Available records:
----

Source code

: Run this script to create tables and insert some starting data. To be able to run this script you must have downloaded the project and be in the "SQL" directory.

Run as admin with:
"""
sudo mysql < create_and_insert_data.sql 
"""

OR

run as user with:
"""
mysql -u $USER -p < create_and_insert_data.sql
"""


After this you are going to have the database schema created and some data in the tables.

----

To do:
Return all of the entries word for word.

Finished exercise:
Source code

: Run this script to create tables and insert some starting data. To be able to run this script you must have downloaded the project and be in the "SQL" directory.

Run as admin with:
"""
sudo mysql < create_and_insert_data.sql 
"""

OR

run as user with:
"""
mysql -u $USER -p < create_and_insert_data.sql
"""


After this you are going to have the database schema created and some data in the tables.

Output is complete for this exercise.